First, what the heck is an API? Standing for application programming interface, it’s a set of tools that content providers let loose on the world, which lets third parties build customized experiences around their content.

APIs first became popular in the online world about four years ago when Google released one for its now pervasive mapping product. It took off as a way Web sites to plant a custom Google map on their pages to “find me” (or any number of quirky mashups).

Lots of social networks, communication tools like Twitter, local sites like Yelp and utilities like Google Gears, have likewise utilized open APIs to syndicate content and user experiences.

Crowd Sourcing for Distribution

More recently, media companies like The New York Times, CNET and NPR have begun to utilize APIs to get their content more widely distributed online. This can take the form of news feeds from one of these publishers planted on a blog or third-party site.

“APIs make the content modular with limited programming skills required for third parties,” says Zach Brand, chief of technical strategy and operation at NPR Digital Media. “You build it once and then content can go anywhere.”

So far, RSS is the closest we’ve gotten to this, in letting users plant headline feeds from their favorite publishers on their personalized RSS page (such as My Yahoo). This is a user facing solution wheras an API is a publisher facing tool. Think of it as RSS on steroids.

The API itself provides an online dashboard that lets third parties build and view these customized mashups. An independent sports blog, for example, can create a section of its site that automatically pulls in content from The New York Times, filtered by theme, author, keyword or any number of criteria.

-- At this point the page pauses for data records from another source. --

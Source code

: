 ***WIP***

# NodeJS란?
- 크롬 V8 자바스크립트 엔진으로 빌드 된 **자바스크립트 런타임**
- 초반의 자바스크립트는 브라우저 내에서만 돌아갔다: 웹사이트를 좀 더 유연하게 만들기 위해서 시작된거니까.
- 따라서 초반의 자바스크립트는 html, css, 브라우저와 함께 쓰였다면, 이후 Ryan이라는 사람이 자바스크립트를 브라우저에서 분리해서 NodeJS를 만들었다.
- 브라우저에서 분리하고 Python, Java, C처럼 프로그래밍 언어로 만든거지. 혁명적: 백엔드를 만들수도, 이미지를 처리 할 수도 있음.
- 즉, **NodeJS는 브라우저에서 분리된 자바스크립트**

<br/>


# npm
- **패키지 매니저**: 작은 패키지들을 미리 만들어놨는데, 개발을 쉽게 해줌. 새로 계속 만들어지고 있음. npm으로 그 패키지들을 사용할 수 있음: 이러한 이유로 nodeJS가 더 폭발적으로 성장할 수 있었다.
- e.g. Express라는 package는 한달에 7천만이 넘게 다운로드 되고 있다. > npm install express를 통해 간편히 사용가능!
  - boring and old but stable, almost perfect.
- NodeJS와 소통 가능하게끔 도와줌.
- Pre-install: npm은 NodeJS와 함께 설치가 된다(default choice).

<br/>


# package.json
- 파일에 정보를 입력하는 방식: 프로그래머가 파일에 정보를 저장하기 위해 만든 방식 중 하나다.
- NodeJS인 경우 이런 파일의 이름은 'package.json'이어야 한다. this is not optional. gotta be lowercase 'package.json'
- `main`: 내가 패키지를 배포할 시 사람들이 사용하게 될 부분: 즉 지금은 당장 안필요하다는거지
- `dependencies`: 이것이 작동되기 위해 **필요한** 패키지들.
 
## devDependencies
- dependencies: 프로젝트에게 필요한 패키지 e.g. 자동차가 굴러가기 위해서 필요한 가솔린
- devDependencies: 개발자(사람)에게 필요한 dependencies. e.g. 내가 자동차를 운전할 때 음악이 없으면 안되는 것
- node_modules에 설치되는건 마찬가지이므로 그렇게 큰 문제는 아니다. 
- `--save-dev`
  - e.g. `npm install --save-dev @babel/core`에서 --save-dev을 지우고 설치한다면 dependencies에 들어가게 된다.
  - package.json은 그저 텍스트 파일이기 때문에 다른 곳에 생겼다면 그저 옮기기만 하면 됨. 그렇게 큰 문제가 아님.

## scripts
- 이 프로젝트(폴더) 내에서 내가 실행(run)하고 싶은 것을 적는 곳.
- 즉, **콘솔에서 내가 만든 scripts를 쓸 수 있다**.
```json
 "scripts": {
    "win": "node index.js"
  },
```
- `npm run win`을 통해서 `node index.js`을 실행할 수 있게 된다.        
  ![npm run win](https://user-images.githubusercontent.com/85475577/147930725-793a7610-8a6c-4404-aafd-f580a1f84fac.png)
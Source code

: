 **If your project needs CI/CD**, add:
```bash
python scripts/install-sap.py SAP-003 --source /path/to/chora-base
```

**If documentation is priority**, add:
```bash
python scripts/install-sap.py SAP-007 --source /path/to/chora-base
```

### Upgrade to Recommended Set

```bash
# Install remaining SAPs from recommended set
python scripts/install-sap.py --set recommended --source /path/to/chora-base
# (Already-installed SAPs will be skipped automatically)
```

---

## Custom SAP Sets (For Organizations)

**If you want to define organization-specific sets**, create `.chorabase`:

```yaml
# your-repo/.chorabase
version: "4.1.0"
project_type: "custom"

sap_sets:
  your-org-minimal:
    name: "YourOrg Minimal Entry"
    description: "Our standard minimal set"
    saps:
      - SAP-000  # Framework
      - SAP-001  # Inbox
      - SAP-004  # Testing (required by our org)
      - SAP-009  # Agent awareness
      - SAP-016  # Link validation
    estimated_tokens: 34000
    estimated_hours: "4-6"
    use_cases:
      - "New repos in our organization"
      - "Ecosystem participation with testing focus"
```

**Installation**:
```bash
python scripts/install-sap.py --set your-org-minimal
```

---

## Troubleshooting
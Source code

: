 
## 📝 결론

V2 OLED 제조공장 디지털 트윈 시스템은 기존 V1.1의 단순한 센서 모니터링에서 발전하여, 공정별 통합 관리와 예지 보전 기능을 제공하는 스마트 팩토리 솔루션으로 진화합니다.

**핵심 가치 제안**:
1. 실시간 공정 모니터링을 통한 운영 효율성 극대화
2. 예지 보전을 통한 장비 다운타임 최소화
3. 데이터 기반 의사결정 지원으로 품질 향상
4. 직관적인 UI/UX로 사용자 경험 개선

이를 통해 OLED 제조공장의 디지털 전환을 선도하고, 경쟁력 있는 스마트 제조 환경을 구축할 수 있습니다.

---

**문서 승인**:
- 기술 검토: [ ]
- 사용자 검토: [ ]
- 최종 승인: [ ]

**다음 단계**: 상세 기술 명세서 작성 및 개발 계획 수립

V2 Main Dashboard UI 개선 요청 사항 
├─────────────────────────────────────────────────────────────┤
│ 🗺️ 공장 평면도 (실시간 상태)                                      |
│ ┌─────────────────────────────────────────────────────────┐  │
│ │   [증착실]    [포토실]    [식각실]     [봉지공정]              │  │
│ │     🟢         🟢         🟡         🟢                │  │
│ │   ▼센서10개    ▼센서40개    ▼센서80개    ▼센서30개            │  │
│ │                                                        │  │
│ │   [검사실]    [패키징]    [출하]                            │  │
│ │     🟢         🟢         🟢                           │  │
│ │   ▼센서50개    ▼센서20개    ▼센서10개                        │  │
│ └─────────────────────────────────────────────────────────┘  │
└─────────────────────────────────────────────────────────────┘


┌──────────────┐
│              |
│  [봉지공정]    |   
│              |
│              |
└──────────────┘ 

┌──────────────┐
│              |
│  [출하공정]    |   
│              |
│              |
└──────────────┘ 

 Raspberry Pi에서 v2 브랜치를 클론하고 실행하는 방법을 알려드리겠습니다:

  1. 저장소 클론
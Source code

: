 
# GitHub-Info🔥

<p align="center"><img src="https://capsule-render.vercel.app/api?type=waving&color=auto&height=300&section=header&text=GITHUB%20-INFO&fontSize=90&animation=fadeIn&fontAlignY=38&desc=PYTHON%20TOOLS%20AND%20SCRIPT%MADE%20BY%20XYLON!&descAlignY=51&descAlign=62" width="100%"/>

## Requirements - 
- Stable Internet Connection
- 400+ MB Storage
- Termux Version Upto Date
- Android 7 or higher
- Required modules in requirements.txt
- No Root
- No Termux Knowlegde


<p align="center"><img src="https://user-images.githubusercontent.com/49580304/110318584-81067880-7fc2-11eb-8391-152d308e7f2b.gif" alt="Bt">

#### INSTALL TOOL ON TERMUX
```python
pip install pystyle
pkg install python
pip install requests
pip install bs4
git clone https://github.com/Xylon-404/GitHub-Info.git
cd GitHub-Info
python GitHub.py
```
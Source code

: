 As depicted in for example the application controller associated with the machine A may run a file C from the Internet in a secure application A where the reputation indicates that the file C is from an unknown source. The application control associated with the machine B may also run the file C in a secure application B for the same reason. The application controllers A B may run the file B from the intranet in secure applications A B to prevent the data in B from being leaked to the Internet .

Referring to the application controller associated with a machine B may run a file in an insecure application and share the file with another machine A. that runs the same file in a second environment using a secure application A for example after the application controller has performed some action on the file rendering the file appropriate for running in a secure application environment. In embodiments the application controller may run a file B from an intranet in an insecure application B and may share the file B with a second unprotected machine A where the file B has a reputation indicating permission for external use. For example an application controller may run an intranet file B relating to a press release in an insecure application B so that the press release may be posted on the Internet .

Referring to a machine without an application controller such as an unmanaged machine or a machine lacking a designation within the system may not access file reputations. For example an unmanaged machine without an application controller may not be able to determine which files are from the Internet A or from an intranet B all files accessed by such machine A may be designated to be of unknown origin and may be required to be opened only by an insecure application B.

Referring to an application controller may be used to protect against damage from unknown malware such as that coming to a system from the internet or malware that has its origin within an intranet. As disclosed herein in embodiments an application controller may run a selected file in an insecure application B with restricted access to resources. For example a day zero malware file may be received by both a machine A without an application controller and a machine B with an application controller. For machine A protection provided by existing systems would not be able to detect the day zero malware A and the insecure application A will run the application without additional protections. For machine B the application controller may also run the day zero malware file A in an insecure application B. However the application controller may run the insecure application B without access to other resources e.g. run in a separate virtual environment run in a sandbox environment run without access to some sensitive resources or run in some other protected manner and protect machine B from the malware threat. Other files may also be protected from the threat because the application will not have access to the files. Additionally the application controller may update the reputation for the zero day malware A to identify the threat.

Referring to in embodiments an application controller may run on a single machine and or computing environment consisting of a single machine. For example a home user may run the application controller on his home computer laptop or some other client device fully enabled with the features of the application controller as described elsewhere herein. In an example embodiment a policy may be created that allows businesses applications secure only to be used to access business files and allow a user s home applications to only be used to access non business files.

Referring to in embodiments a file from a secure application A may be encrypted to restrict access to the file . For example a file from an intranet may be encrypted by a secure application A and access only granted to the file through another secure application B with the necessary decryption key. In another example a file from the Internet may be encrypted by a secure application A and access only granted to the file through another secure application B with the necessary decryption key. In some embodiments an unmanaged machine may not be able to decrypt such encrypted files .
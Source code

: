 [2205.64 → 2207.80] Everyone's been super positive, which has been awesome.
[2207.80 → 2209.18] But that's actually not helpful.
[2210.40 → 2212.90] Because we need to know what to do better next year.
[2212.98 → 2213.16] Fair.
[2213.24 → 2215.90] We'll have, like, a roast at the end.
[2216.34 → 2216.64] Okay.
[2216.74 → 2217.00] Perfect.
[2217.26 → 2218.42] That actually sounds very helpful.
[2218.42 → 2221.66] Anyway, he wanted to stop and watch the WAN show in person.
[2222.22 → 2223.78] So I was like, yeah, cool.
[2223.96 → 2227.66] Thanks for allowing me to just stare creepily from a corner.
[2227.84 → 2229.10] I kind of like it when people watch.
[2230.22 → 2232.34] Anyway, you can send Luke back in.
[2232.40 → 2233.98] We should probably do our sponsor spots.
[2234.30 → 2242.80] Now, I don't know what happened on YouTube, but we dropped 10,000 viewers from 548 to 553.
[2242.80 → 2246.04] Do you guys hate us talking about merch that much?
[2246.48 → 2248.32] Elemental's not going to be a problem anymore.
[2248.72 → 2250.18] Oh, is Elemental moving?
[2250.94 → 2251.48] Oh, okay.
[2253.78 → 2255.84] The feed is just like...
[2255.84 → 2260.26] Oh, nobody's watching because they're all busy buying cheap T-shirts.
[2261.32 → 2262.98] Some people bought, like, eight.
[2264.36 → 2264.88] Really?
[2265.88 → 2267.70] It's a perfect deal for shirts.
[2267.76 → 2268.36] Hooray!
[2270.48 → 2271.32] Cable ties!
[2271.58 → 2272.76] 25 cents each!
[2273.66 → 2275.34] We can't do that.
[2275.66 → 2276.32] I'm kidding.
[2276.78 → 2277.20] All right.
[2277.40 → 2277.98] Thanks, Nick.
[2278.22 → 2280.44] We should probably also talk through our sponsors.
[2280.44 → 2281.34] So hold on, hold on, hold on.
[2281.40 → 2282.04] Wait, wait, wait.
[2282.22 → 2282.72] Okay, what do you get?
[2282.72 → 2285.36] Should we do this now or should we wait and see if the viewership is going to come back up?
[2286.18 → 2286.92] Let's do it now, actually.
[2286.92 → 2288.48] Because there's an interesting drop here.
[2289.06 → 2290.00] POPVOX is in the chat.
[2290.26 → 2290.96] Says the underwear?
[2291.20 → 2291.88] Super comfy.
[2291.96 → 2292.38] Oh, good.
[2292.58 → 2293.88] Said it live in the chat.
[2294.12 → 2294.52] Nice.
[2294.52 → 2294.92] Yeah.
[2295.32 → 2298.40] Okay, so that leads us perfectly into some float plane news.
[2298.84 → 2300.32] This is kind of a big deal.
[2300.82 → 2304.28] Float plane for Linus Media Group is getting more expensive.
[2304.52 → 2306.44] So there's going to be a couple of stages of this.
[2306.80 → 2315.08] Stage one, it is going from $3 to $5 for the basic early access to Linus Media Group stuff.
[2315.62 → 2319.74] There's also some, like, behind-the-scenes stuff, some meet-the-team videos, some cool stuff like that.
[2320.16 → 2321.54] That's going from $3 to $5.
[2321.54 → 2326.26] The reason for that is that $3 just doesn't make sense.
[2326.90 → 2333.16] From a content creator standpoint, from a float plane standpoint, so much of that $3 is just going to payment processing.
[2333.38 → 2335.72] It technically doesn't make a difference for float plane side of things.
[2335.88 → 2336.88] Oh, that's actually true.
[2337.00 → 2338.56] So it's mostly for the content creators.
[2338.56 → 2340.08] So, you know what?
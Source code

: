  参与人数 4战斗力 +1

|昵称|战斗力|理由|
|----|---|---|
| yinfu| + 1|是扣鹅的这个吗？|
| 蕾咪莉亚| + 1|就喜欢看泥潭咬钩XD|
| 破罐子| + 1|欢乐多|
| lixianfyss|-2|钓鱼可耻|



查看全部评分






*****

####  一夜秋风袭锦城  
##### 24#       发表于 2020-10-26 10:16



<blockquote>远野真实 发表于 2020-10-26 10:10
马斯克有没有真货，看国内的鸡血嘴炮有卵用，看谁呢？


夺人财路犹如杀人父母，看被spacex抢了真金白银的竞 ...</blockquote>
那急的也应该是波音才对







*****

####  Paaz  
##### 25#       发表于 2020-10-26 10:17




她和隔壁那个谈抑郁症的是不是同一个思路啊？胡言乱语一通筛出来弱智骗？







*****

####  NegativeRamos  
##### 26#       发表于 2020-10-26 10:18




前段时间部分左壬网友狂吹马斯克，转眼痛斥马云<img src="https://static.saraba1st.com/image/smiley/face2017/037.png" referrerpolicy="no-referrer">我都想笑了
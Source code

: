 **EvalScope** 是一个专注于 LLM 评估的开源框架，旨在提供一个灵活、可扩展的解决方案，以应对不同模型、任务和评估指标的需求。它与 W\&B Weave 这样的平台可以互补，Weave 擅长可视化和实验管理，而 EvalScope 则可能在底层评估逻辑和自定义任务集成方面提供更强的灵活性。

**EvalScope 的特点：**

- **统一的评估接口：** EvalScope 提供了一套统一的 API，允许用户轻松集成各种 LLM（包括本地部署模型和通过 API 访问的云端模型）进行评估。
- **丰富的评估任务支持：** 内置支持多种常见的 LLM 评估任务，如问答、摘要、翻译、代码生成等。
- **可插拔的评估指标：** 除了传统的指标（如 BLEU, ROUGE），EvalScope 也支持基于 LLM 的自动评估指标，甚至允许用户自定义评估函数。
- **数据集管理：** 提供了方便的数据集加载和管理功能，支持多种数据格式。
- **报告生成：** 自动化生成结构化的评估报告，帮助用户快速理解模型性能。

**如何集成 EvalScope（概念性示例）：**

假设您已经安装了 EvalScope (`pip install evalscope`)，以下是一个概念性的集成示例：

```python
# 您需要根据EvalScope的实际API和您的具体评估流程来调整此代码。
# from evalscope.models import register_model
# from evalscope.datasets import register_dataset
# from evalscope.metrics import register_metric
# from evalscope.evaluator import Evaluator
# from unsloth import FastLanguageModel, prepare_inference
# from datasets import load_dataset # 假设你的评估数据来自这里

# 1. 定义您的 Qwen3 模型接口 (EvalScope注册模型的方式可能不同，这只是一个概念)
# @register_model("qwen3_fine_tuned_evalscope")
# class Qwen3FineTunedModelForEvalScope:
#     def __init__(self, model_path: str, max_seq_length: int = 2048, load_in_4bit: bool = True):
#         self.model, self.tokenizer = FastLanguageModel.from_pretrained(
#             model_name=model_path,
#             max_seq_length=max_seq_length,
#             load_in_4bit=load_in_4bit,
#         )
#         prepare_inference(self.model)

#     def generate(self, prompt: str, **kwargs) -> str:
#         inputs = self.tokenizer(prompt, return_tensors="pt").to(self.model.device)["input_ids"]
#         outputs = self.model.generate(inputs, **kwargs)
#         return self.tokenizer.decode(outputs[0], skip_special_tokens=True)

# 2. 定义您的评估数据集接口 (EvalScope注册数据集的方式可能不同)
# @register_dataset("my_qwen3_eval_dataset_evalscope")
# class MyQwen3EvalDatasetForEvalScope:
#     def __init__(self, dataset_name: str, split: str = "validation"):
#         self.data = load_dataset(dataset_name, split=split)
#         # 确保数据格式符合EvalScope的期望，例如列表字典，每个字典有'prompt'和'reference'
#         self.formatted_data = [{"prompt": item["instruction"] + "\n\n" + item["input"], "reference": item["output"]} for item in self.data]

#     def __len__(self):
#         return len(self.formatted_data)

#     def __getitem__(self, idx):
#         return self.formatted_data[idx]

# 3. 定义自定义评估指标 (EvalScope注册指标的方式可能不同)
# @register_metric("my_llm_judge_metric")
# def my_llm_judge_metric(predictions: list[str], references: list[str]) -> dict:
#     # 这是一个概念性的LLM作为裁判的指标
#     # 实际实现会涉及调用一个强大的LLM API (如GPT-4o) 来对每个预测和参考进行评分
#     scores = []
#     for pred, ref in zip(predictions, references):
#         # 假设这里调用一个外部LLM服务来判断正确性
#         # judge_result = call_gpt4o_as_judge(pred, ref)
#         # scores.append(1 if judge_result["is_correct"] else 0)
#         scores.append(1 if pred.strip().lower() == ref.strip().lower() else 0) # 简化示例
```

“We get users looking at content in venues where they wouldn’t have otherwise seen it,” says Brand, “meaning incremental eyeballs.”

In total, the API has been put to use by 1,300 sites, and has seen 2 million requests per month since its July release. The content library made available by the NPR API meanwhile consists of 13 years worth of content, including a quarter of a million print stories and 400,000 audio clips and podcasts.

“Opening up the API also gets the creative juices flowing for the rest of the world to create new ways to deliver all of this content,” said Brand. “Best of all they’re using their own resources to build it.”

Cutting Through the Clutter

This reaches across platforms as well — including mobile. One independent developer built an NPR iPhone app by integrating the API with the iPhone software development kit. The key here is that these distribution arrangements aren’t slowed down by a business development process, but are freely available.

“We had nothing to do with it,” said Brand. “It was a part-time firefighter who was a programmer and decided to build an iPhone app for us. Within a few weeks, it rose to No. 4 on the most popular iPhone apps in the ‘news’ category.”

The bottom line is that online fragmentation and all the noise out there limits the traffic that media companies will get coming into their own front door. As traditional media companies broaden their models to be online content companies, there are new rules that govern how that content will be found.

“Google indexed 1 trillion pages last year,” said Brand. “If you’re a radio station used to dealing with a dozen competitors offline, now you’re dealing with many, many more. You’re in the world’s largest game of ‘Where’s Waldo,’ and the more presence you have, the higher likelihood people will find you.”